Cyril of Alexandria
Saint Cyril of Alexandria (b. 376; d. June 27, 444) was the bishop of Alexandria who zealously defended Christ's divinity against the leading heresy of the day, also known as the champion of orthodoxy. St. Cyril was a monk, as archbishop he was the central figure in overseeing synods, presiding as the pope’s representative.  Cyril was a great theologian teacher of the early Church, a man of great courage and force of character. Cyril wrote treatises that clarified the doctrines of the Trinity. He had an strong devotion to the blessed virgin Mary and defended her divine motherhood and the Incarnation. Served his episcopate for nearly thirty-two years. Saint Cyril was declared a Doctor of the Church by Pope Leo XIII in 1882.

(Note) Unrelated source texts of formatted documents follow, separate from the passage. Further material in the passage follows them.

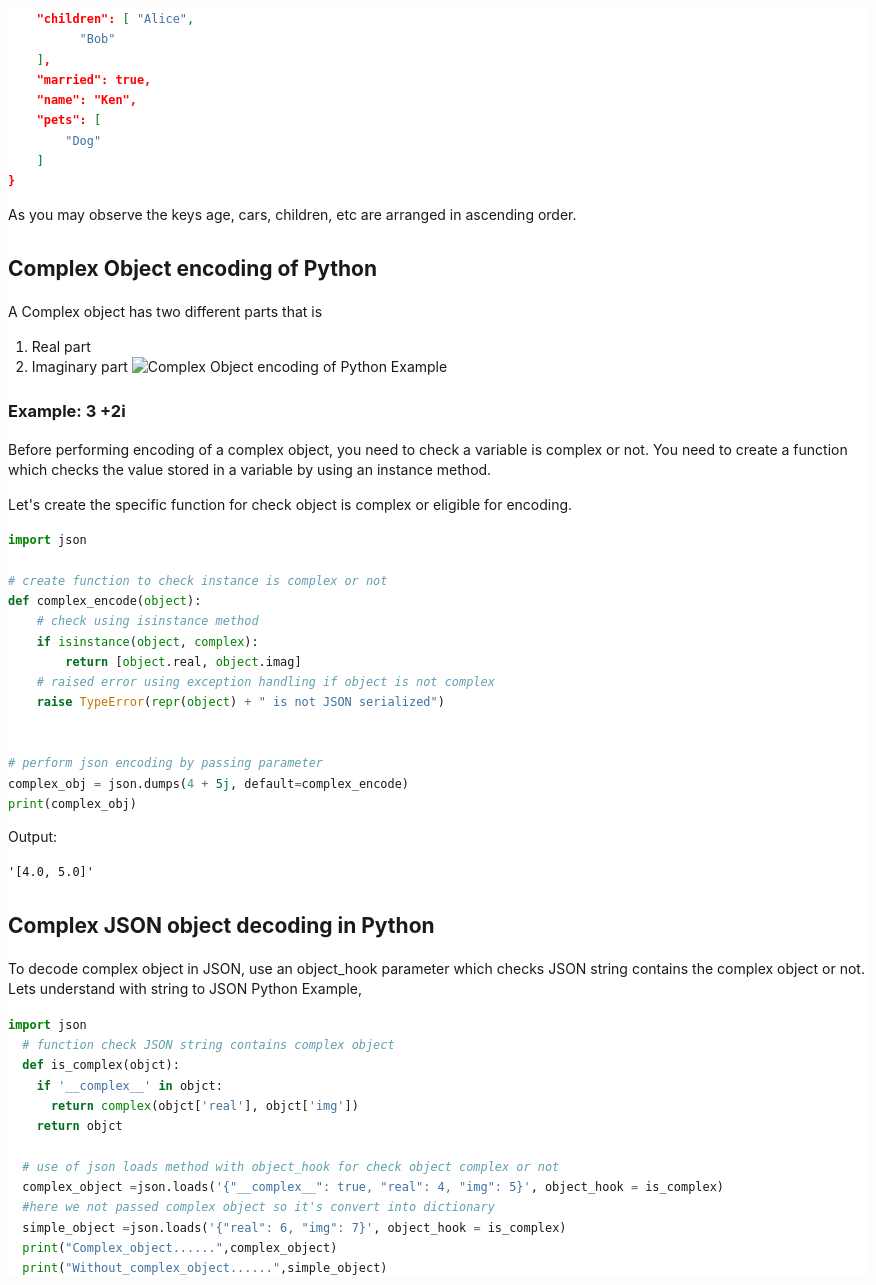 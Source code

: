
 ```json
    "children": [ "Alice",
		  "Bob"
	],
    "married": true,
    "name": "Ken",
    "pets": [ 
		"Dog"
	]
}
```
As you may observe the keys age, cars, children, etc are arranged in ascending order.

## Complex Object encoding of Python
A Complex object has two different parts that is

1. Real part
2. Imaginary part
![Complex Object encoding of Python Example](https://www.guru99.com/images/1/122818_1014_PythonJSONE6.png)

### Example: 3 +2i

Before performing encoding of a complex object, you need to check a variable is complex or not. You need to create a function which checks the value stored in a variable by using an instance method.

Let's create the specific function for check object is complex or eligible for encoding.
```python
import json

# create function to check instance is complex or not
def complex_encode(object):
    # check using isinstance method
    if isinstance(object, complex):
        return [object.real, object.imag]
    # raised error using exception handling if object is not complex
    raise TypeError(repr(object) + " is not JSON serialized")


# perform json encoding by passing parameter
complex_obj = json.dumps(4 + 5j, default=complex_encode)
print(complex_obj)
```
Output:
```text
'[4.0, 5.0]'
```
## Complex JSON object decoding in Python
To decode complex object in JSON, use an object_hook parameter which checks JSON string contains the complex object or not. Lets understand with string to JSON Python Example,
```python
import json
  # function check JSON string contains complex object
  def is_complex(objct):
    if '__complex__' in objct:
      return complex(objct['real'], objct['img'])
    return objct
  
  # use of json loads method with object_hook for check object complex or not
  complex_object =json.loads('{"__complex__": true, "real": 4, "img": 5}', object_hook = is_complex)
  #here we not passed complex object so it's convert into dictionary
  simple_object =json.loads('{"real": 6, "img": 7}', object_hook = is_complex)
  print("Complex_object......",complex_object)
  print("Without_complex_object......",simple_object)
```
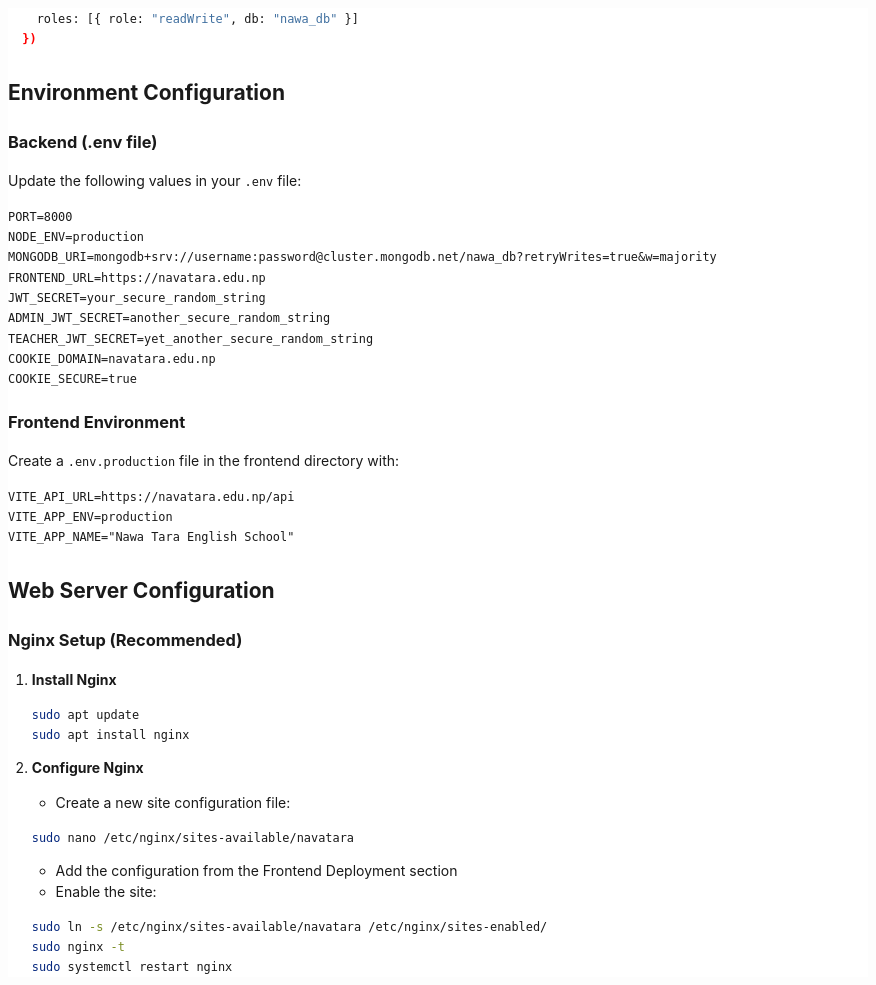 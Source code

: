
 ```bash
    roles: [{ role: "readWrite", db: "nawa_db" }]
  })
```

## Environment Configuration

### Backend (.env file)

Update the following values in your `.env` file:

```
PORT=8000
NODE_ENV=production
MONGODB_URI=mongodb+srv://username:password@cluster.mongodb.net/nawa_db?retryWrites=true&w=majority
FRONTEND_URL=https://navatara.edu.np
JWT_SECRET=your_secure_random_string
ADMIN_JWT_SECRET=another_secure_random_string
TEACHER_JWT_SECRET=yet_another_secure_random_string
COOKIE_DOMAIN=navatara.edu.np
COOKIE_SECURE=true
```

### Frontend Environment

Create a `.env.production` file in the frontend directory with:

```
VITE_API_URL=https://navatara.edu.np/api
VITE_APP_ENV=production
VITE_APP_NAME="Nawa Tara English School"
```

## Web Server Configuration

### Nginx Setup (Recommended)

1. **Install Nginx**
   ```bash
   sudo apt update
   sudo apt install nginx
   ```

2. **Configure Nginx**
   - Create a new site configuration file:
   ```bash
   sudo nano /etc/nginx/sites-available/navatara
   ```
   - Add the configuration from the Frontend Deployment section
   - Enable the site:
   ```bash
   sudo ln -s /etc/nginx/sites-available/navatara /etc/nginx/sites-enabled/
   sudo nginx -t
   sudo systemctl restart nginx
   ```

Cyril was born at Alexandria, Egypt. He received a classical and theological education at Alexandria and was ordained by his uncle Theophilus, then Bishop of Alexandria.  Cyril would succeed his uncle on Theophilus' death in 412 and only after a riot by the followers of his rival Timotheus.
Bishop of Alexandria
As patriarch of Alexandria, Cyril immediately went after the heretics of the Novatians. One of his first acts was to pillage and shut the churches of the Novatian sect. He would be criticized for violence that took place. Next, he would turn his full attention to the Jews of Alexandria. The Jews had a flourishing community there ever since Alexander the Great but they had caused tumults and had massacred Christians.  Cyril led a mob which drove all Jews away from Alexandria in 415. Some historians also blame him for the murder of pagan mathematician Hypatia of Alexandria, in 415. Cyril took part in a synod and agreed with the premise for the deposing of St. John Chrysostom, who also became a Doctor of the Church. Also, St. Cyril would oppose Roman emperor Julian the Apostate.

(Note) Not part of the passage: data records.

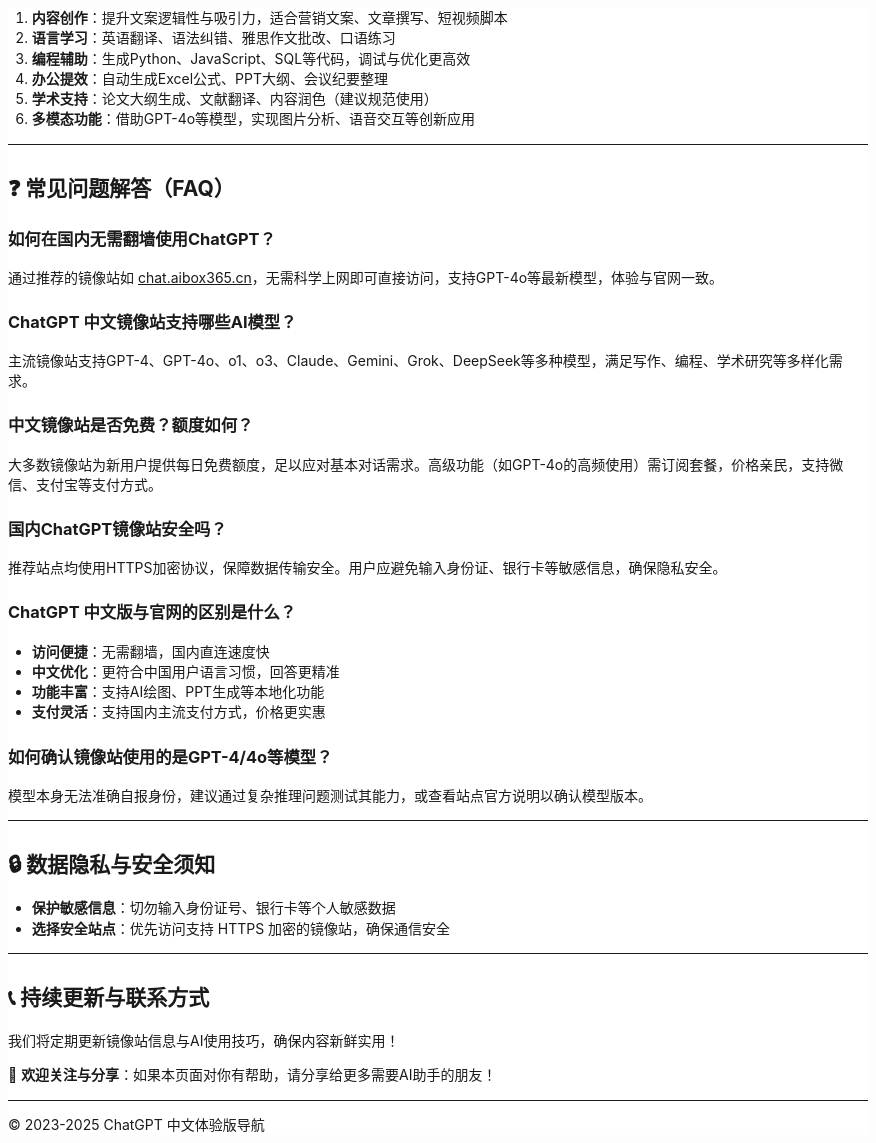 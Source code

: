 1. **内容创作**：提升文案逻辑性与吸引力，适合营销文案、文章撰写、短视频脚本  
2. **语言学习**：英语翻译、语法纠错、雅思作文批改、口语练习  
3. **编程辅助**：生成Python、JavaScript、SQL等代码，调试与优化更高效  
4. **办公提效**：自动生成Excel公式、PPT大纲、会议纪要整理  
5. **学术支持**：论文大纲生成、文献翻译、内容润色（建议规范使用）  
6. **多模态功能**：借助GPT-4o等模型，实现图片分析、语音交互等创新应用  

---

## ❓ 常见问题解答（FAQ）

### 如何在国内无需翻墙使用ChatGPT？  
通过推荐的镜像站如 [chat.aibox365.cn](https://chat.aibox365.cn)，无需科学上网即可直接访问，支持GPT-4o等最新模型，体验与官网一致。

### ChatGPT 中文镜像站支持哪些AI模型？  
主流镜像站支持GPT-4、GPT-4o、o1、o3、Claude、Gemini、Grok、DeepSeek等多种模型，满足写作、编程、学术研究等多样化需求。

### 中文镜像站是否免费？额度如何？  
大多数镜像站为新用户提供每日免费额度，足以应对基本对话需求。高级功能（如GPT-4o的高频使用）需订阅套餐，价格亲民，支持微信、支付宝等支付方式。

### 国内ChatGPT镜像站安全吗？  
推荐站点均使用HTTPS加密协议，保障数据传输安全。用户应避免输入身份证、银行卡等敏感信息，确保隐私安全。

### ChatGPT 中文版与官网的区别是什么？  
- **访问便捷**：无需翻墙，国内直连速度快  
- **中文优化**：更符合中国用户语言习惯，回答更精准  
- **功能丰富**：支持AI绘图、PPT生成等本地化功能  
- **支付灵活**：支持国内主流支付方式，价格更实惠  

### 如何确认镜像站使用的是GPT-4/4o等模型？  
模型本身无法准确自报身份，建议通过复杂推理问题测试其能力，或查看站点官方说明以确认模型版本。

---

## 🔒 数据隐私与安全须知

- **保护敏感信息**：切勿输入身份证号、银行卡等个人敏感数据  
- **选择安全站点**：优先访问支持 HTTPS 加密的镜像站，确保通信安全  

---

## 📞 持续更新与联系方式

我们将定期更新镜像站信息与AI使用技巧，确保内容新鲜实用！  

🌟 **欢迎关注与分享**：如果本页面对你有帮助，请分享给更多需要AI助手的朋友！  

---

© 2023-2025 ChatGPT 中文体验版导航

Cyril is famously known for leading the opposition to bishop Nestorius of Constantinople. Nestorius would not agree to the title Theotokos, “God-bearer” for Mary. He said Mary was not the mother of God but only of the man Christ. Nestorianism implied that the humanity of Christ was a mere disguise. Cyril represented the Pope at the Council of Ephesus in 431 and condemned Nestorianism as heresy. In the confusion that followed, supporters of Nestorius would arrange their own synod and Cyril was deposed and imprisoned for three months. Papal legates would confirm the council's actions against Nestorius and declared Cyril innocent of all charges. The result, Nestorius was forced into exile. Cyril died of natural causes in 444 a.d. and his relics remain in Alexandria. 
Cyril's writings are characterized by accurate thinking, precise exposition, and great reasoning skills. 

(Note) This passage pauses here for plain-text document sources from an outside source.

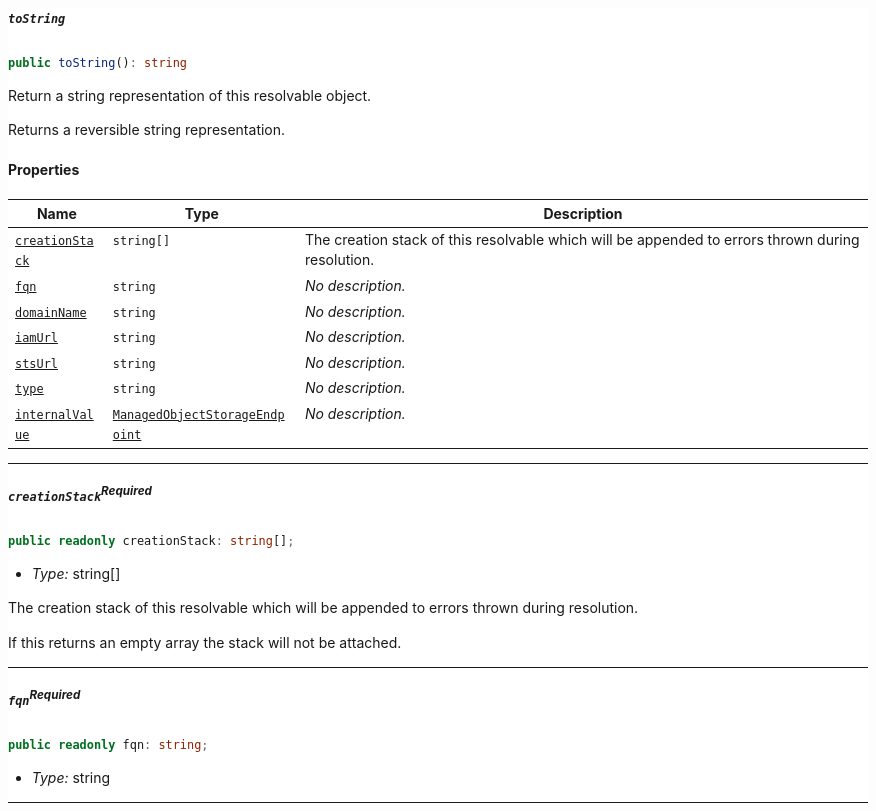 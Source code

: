##### `toString` <a name="toString" id="@cdktf/provider-upcloud.managedObjectStorage.ManagedObjectStorageEndpointOutputReference.toString"></a>

```typescript
public toString(): string
```

Return a string representation of this resolvable object.

Returns a reversible string representation.


#### Properties <a name="Properties" id="Properties"></a>

| **Name** | **Type** | **Description** |
| --- | --- | --- |
| <code><a href="#@cdktf/provider-upcloud.managedObjectStorage.ManagedObjectStorageEndpointOutputReference.property.creationStack">creationStack</a></code> | <code>string[]</code> | The creation stack of this resolvable which will be appended to errors thrown during resolution. |
| <code><a href="#@cdktf/provider-upcloud.managedObjectStorage.ManagedObjectStorageEndpointOutputReference.property.fqn">fqn</a></code> | <code>string</code> | *No description.* |
| <code><a href="#@cdktf/provider-upcloud.managedObjectStorage.ManagedObjectStorageEndpointOutputReference.property.domainName">domainName</a></code> | <code>string</code> | *No description.* |
| <code><a href="#@cdktf/provider-upcloud.managedObjectStorage.ManagedObjectStorageEndpointOutputReference.property.iamUrl">iamUrl</a></code> | <code>string</code> | *No description.* |
| <code><a href="#@cdktf/provider-upcloud.managedObjectStorage.ManagedObjectStorageEndpointOutputReference.property.stsUrl">stsUrl</a></code> | <code>string</code> | *No description.* |
| <code><a href="#@cdktf/provider-upcloud.managedObjectStorage.ManagedObjectStorageEndpointOutputReference.property.type">type</a></code> | <code>string</code> | *No description.* |
| <code><a href="#@cdktf/provider-upcloud.managedObjectStorage.ManagedObjectStorageEndpointOutputReference.property.internalValue">internalValue</a></code> | <code><a href="#@cdktf/provider-upcloud.managedObjectStorage.ManagedObjectStorageEndpoint">ManagedObjectStorageEndpoint</a></code> | *No description.* |

---

##### `creationStack`<sup>Required</sup> <a name="creationStack" id="@cdktf/provider-upcloud.managedObjectStorage.ManagedObjectStorageEndpointOutputReference.property.creationStack"></a>

```typescript
public readonly creationStack: string[];
```

- *Type:* string[]

The creation stack of this resolvable which will be appended to errors thrown during resolution.

If this returns an empty array the stack will not be attached.

---

##### `fqn`<sup>Required</sup> <a name="fqn" id="@cdktf/provider-upcloud.managedObjectStorage.ManagedObjectStorageEndpointOutputReference.property.fqn"></a>

```typescript
public readonly fqn: string;
```

- *Type:* string

---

- Seventeen books "On Adoration in Spirit and in Truth"
- "The Glaphyra", commentaries on Pentateuch
- Expositions of Matthew, Luke, and some of the Epistles
- Commentary on St. John's Gospel
- "Apologia", twenty books against Julian the Apostate
- Theological treatises on the Holy Trinity
- Treatises on dogmatic theology
- Treatises on the Nestorian controversy
- A Thesaurus
- Discourse against Arians
- By nature, each one of us is enclosed in his own personality, but supernaturally, we are all one. We are made one body in Christ, because we are nourished by one flesh. As Christ is indivisible, we are all one in him. Therefore, He asked His Father "that they may all be One as We also are one."
- Only if it is one and the same Christ who is consubstantial with the Father and with men can he save us, for the meeting ground between God and man is the flesh of Christ. Only if this is God's own flesh can man come into contact with Christ's divinity through his humanity. Because of our kinship with the Word made flesh we are sons of God. The Eucharist consummates our kinship with the word, our communion with the Father, our sharing in the divine nature—there is very real contact between our body and that of the Word.